As Republicans reflect on which candidate for the RNC chair can best lead the party for the next two years, though, clouded thinking runs rampant — much of it based on the misperception that winning a majority of the 165 votes needed to become chairman requires the same skill set as winning a general election. For the sake of clarity, let’s clear up some myths about what makes a good party chairman.
Myth One: Ideology is paramount. Recently, 37 self-identified conservatives among the 168-member RNC formed a group to vet candidates for the party chair, purportedly to weed out the insufficiently conservative.
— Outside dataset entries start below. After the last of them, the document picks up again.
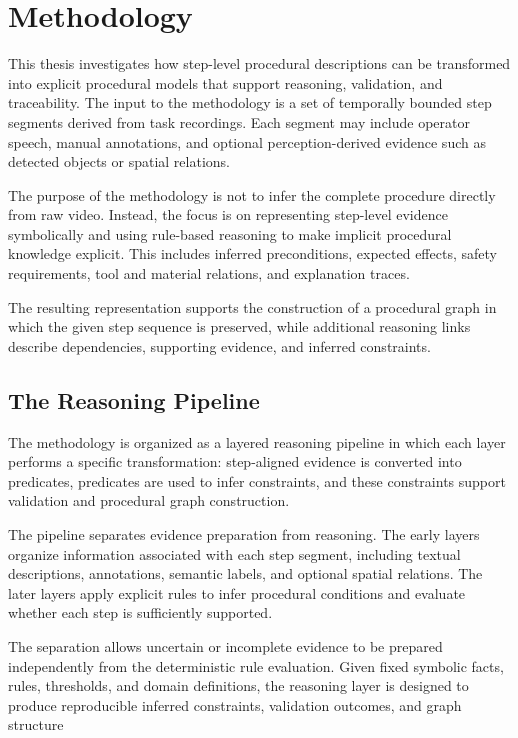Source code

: \chapter{Methodology}
\label{cha:methodology}

This thesis investigates how step-level procedural descriptions can be transformed into explicit procedural models that support reasoning, validation, and traceability. The input to the methodology is a set of temporally bounded step segments derived from task recordings. Each segment may include operator speech, manual annotations, and optional perception-derived evidence such as detected objects or spatial relations.

The purpose of the methodology is not to infer the complete procedure directly from raw video. Instead, the focus is on representing step-level evidence symbolically and using rule-based reasoning to make implicit procedural knowledge explicit. This includes inferred preconditions, expected effects, safety requirements, tool and material relations, and explanation traces.

The resulting representation supports the construction of a procedural graph in which the given step sequence is preserved, while additional reasoning links describe dependencies, supporting evidence, and inferred constraints.

\section{The Reasoning Pipeline}
\label{sec:method-reasoning-pipeline}

The methodology is organized as a layered reasoning pipeline in which each layer performs a specific transformation: step-aligned evidence is converted into predicates, predicates are used to infer constraints, and these constraints support validation and procedural graph construction.

The pipeline separates evidence preparation from reasoning. The early layers organize information associated with each step segment, including textual descriptions, annotations, semantic labels, and optional spatial relations. The later layers apply explicit rules to infer procedural conditions and evaluate whether each step is sufficiently supported.

The separation allows uncertain or incomplete evidence to be prepared independently from the deterministic rule evaluation. Given fixed symbolic facts, rules, thresholds, and domain definitions, the reasoning layer is designed to produce reproducible inferred constraints, validation outcomes, and graph structure

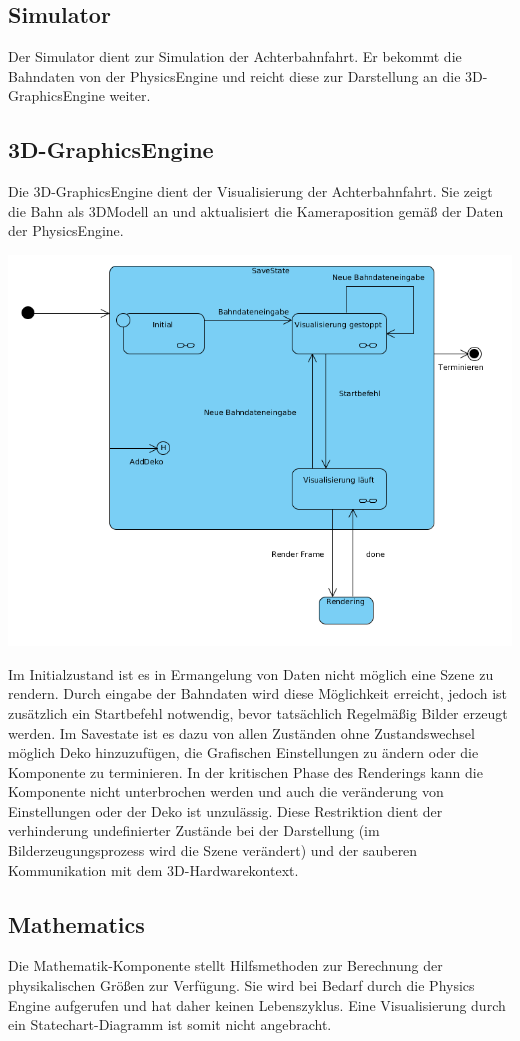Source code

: \subsection{Simulator}
Der Simulator dient zur Simulation der Achterbahnfahrt. Er bekommt die Bahndaten von der PhysicsEngine und reicht diese zur Darstellung an die 3D-GraphicsEngine weiter.
\subsection{3D-GraphicsEngine}
Die 3D-GraphicsEngine dient der Visualisierung der Achterbahnfahrt. Sie zeigt die Bahn als 3DModell an und aktualisiert die Kameraposition gemäß der Daten der PhysicsEngine. 


\includegraphics[width=\linewidth]{bilder/statechart_3dgraphics}

Im Initialzustand ist es in Ermangelung von Daten nicht möglich eine Szene zu rendern. Durch eingabe der Bahndaten wird diese Möglichkeit erreicht, jedoch ist zusätzlich ein Startbefehl notwendig,
bevor tatsächlich Regelmäßig Bilder erzeugt werden. Im Savestate ist es dazu von allen Zuständen ohne Zustandswechsel möglich Deko hinzuzufügen, die Grafischen Einstellungen zu ändern oder die Komponente zu terminieren.
In der kritischen Phase des Renderings kann die Komponente nicht unterbrochen werden und auch die veränderung von Einstellungen oder der Deko ist unzulässig. Diese Restriktion dient der verhinderung undefinierter
Zustände bei der Darstellung (im Bilderzeugungsprozess wird die Szene verändert)  und der sauberen Kommunikation mit dem 3D-Hardwarekontext.

\subsection{Mathematics}
Die Mathematik-Komponente stellt Hilfsmethoden zur Berechnung der physikalischen Größen zur Verfügung. Sie wird bei Bedarf durch die Physics Engine aufgerufen und hat daher keinen Lebenszyklus. Eine Visualisierung durch ein Statechart-Diagramm ist somit nicht angebracht.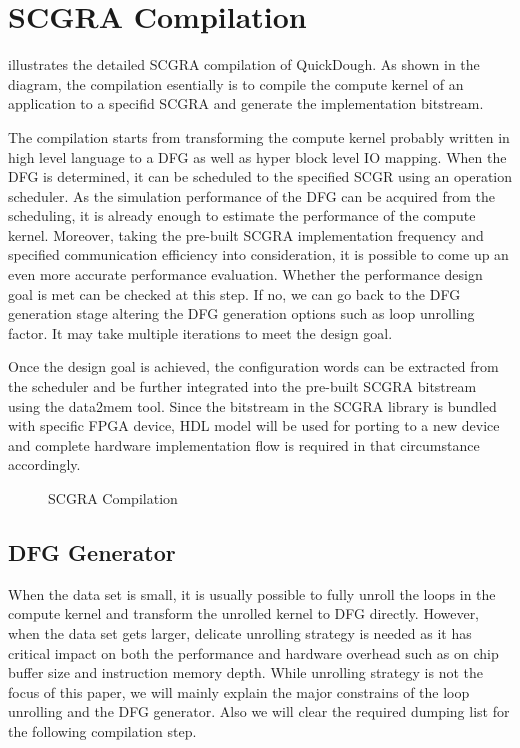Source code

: \section{SCGRA Compilation} \label{sec:scgracompile}
 illustrates the detailed SCGRA compilation of QuickDough. As shown in the diagram, the compilation esentially is to compile the compute kernel of an application to a specifid SCGRA and generate the implementation bitstream. 

The compilation starts from transforming the compute kernel probably written in high level language to a DFG as well as hyper block level IO mapping. When the DFG is determined, it can be scheduled to the specified SCGR using an operation scheduler. As the simulation performance of the DFG can be acquired from the scheduling, it is already enough to estimate the performance of the compute kernel. Moreover, taking the pre-built SCGRA implementation frequency and specified communication efficiency into consideration, it is possible to come up an even more accurate performance evaluation. Whether the performance design goal is met can be checked at this step. If no, we can go back to the DFG generation stage altering the DFG generation options such as loop unrolling factor. It may take multiple iterations to meet the design goal. 

Once the design goal is achieved, the configuration words can be extracted from the scheduler and be further integrated into the pre-built SCGRA bitstream using the data2mem tool. Since the bitstream in the SCGRA library is bundled with specific FPGA device, HDL model will be used for porting to a new device and complete hardware implementation flow is required in that circumstance accordingly.
 
\begin{figure}[H]
\caption{SCGRA Compilation}
\label{fig:scgra-compile}
\end{figure}

\subsection{DFG Generator}
When the data set is small, it is usually possible to fully unroll the loops in the compute kernel and transform the unrolled kernel to DFG directly. However, when the data set gets larger, delicate unrolling strategy is needed as it has critical impact on both the performance and hardware overhead such as on chip buffer size and instruction memory depth. While unrolling strategy is not the focus of this paper, we will mainly explain the major constrains of the loop unrolling and the DFG generator. Also we will clear the required dumping list for the following compilation step.

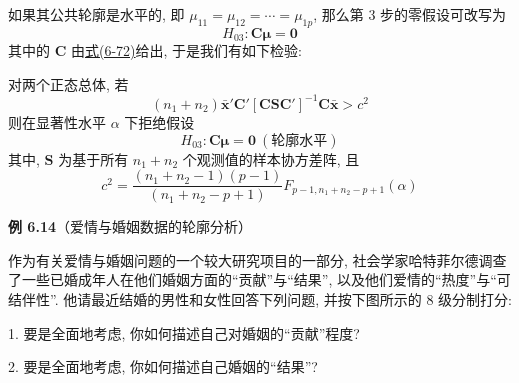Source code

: 如果其公共轮廓是水平的, 即 $\mu_{11}=\mu_{12}=\cdots=\mu_{1p}$, 那么第 3 步的零假设可改写为
\[
H_{03}: \mathbf{C}\boldsymbol{\mu}=\mathbf{0}
\]
其中的 $\mathbf{C}$ 由\hyperref[eq:6-72]{式(6-72)}给出, 于是我们有如下检验:

\begin{mvframe}

对两个正态总体, 若
\label{eq:6-75}
\begin{equation}
(n_1+n_2)\bar{\mathbf{x}}'\mathbf{C}'[\mathbf{C}\mathbf{S}\mathbf{C}']^{-1}\mathbf{C}\bar{\mathbf{x}}>c^2 \tag{6-75}
\end{equation}
则在显著性水平 $\alpha$ 下拒绝假设
\[
H_{03}: \mathbf{C}\boldsymbol{\mu}=\mathbf{0}\ (\text{轮廓水平})
\]
其中, $\mathbf{S}$ 为基于所有 $n_1+n_2$ 个观测值的样本协方差阵, 且
\[
c^2=\frac{(n_1+n_2-1)(p-1)}{(n_1+n_2-p+1)}F_{p-1,n_1+n_2-p+1}(\alpha)
\]
\end{mvframe}

\medskip
\noindent\textbf{例 6.14}\quad （爱情与婚姻数据的轮廓分析）

作为有关爱情与婚姻问题的一个较大研究项目的一部分, 社会学家哈特菲尔德调查了一些已婚成年人在他们婚姻方面的“贡献”与“结果”, 以及他们爱情的“热度”与“可结伴性”. 他请最近结婚的男性和女性回答下列问题, 并按下图所示的 8 级分制打分:

1. 要是全面地考虑, 你如何描述自己对婚姻的“贡献”程度?

2. 要是全面地考虑, 你如何描述自己婚姻的“结果”?

\begin{mvfigure}
\end{mvfigure}

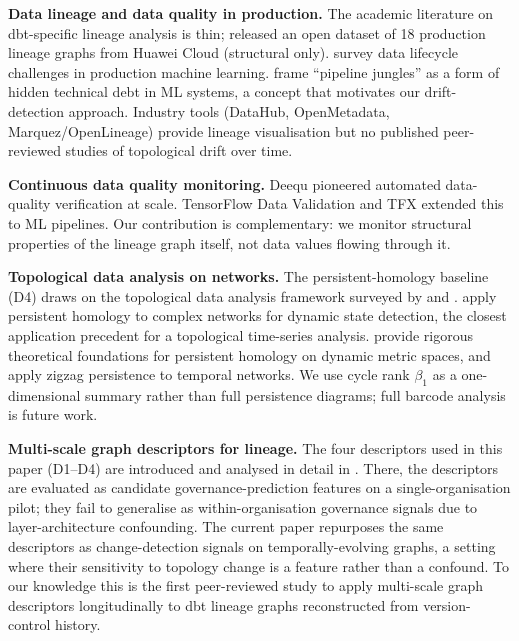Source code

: \documentclass[11pt,a4paper]{article}
\begin{document}
\textbf{Data lineage and data quality in production.}
The academic literature on dbt-specific lineage analysis is thin;
\citet{chen2024dlgdg} released an open dataset of 18 production lineage
graphs from Huawei Cloud (structural only). \citet{polyzotis2018data}
survey data lifecycle challenges in production machine learning.
\citet{sculley2015hidden} frame ``pipeline jungles'' as a form of
hidden technical debt in ML systems, a concept that motivates our
drift-detection approach. Industry tools (DataHub, OpenMetadata,
Marquez/OpenLineage) provide lineage visualisation but no published
peer-reviewed studies of topological drift over time.

\textbf{Continuous data quality monitoring.}
Deequ \citep{schelter2018automating} pioneered automated data-quality
verification at scale. TensorFlow Data Validation
\citep{breck2019data} and TFX \citep{modi2017tfx} extended this to
ML pipelines. Our contribution is complementary: we monitor structural
properties of the lineage graph itself, not data values flowing
through it.

\textbf{Topological data analysis on networks.}
The persistent-homology baseline (D4) draws on the topological data
analysis framework surveyed by \citet{carlsson2009topology} and
\citet{ghrist2008barcodes}. \citet{myers2019persistent} apply
persistent homology to complex networks for dynamic state detection,
the closest application precedent for a topological time-series
analysis. \citet{kim2021spatiotemporal} provide rigorous theoretical
foundations for persistent homology on dynamic metric spaces, and
\citet{myers2023temporal} apply zigzag persistence to temporal
networks. We use cycle rank $\beta_1$ as a one-dimensional summary
rather than full persistence diagrams; full barcode analysis is
future work.

\textbf{Multi-scale graph descriptors for lineage.}
The four descriptors used in this paper (D1--D4) are introduced and
analysed in detail in \citet{hari2026descriptors}. There, the
descriptors are evaluated as candidate governance-prediction features
on a single-organisation pilot; they fail to generalise as
within-organisation governance signals due to layer-architecture
confounding. The current paper repurposes the same descriptors as
change-detection signals on temporally-evolving graphs, a setting
where their sensitivity to topology change is a feature rather than a
confound. To our knowledge this is the first peer-reviewed study to
apply multi-scale graph descriptors longitudinally to dbt lineage
graphs reconstructed from version-control history.
\end{document}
Much of the early criticism of former Maryland lieutenant governor Michael Steele, for instance, revolves around his relationship with a group of GOP moderates — the Republican Leadership Council.
But this may mean less than it appears at first glance. This newly formed vetting committee includes two of the candidates for chair: Michigan GOP chairman Saul Anuzis and South Carolina GOP Chair Katon Dawson. What are the odds that the vetting committee will determine either man is insufficiently conservative? By what standard will they look at any of the candidates and declare, “this person is not conservative enough”?
The role of the national committee chair is such that, traditionally, the party has not engaged in a great deal of ideological screening. Ideology plays some role in fulfilling the responsibilities of candidate recruitment, of course — if you’re a social conservative, you might be less likely to recruit a libertarian-leaning candidate, and vice versa. But in the end, party chairman look for talented figures who can win races — and they rarely turn away a political hopeful who has a credible chance of knocking off a Democratic incumbent on the basis of ideology.
Geography may end up playing a bigger role than ideology. “In all but a couple of cases, these guys don’t care about ideology,” says one race watcher with professional ties to one of the candidates. “For some of them, it will be personal connection; some will want a leader or a national figure; and in places like the Northeast, they’ll want somebody who doesn’t hurt them at the top of the ticket, so to speak.”
If Steele is considered the liberal in the field, this is a pretty conservative group. The bottom line is: If you’ve been toiling in the GOP vineyard for years, you’ve fulfilled the first criteria of the RNC job — developing and promoting the Republican party’s ideas and candidates.
Myth Two: The RNC candidates are stalking horses for presidential candidates. Chip Saltsman was Mike Huckabee’s campaign manager. Current chairman Mike Duncan was widely perceived to be a fan of Mitt Romney. Katon Dawson — depending on who you listen to — is either a stalking horse for South Carolina Governor Mark Sanford, or he’s interested in making sure Sanford isn’t the 2012 nominee, as he’s touted Sarah Palin’s performance and defended her from critics.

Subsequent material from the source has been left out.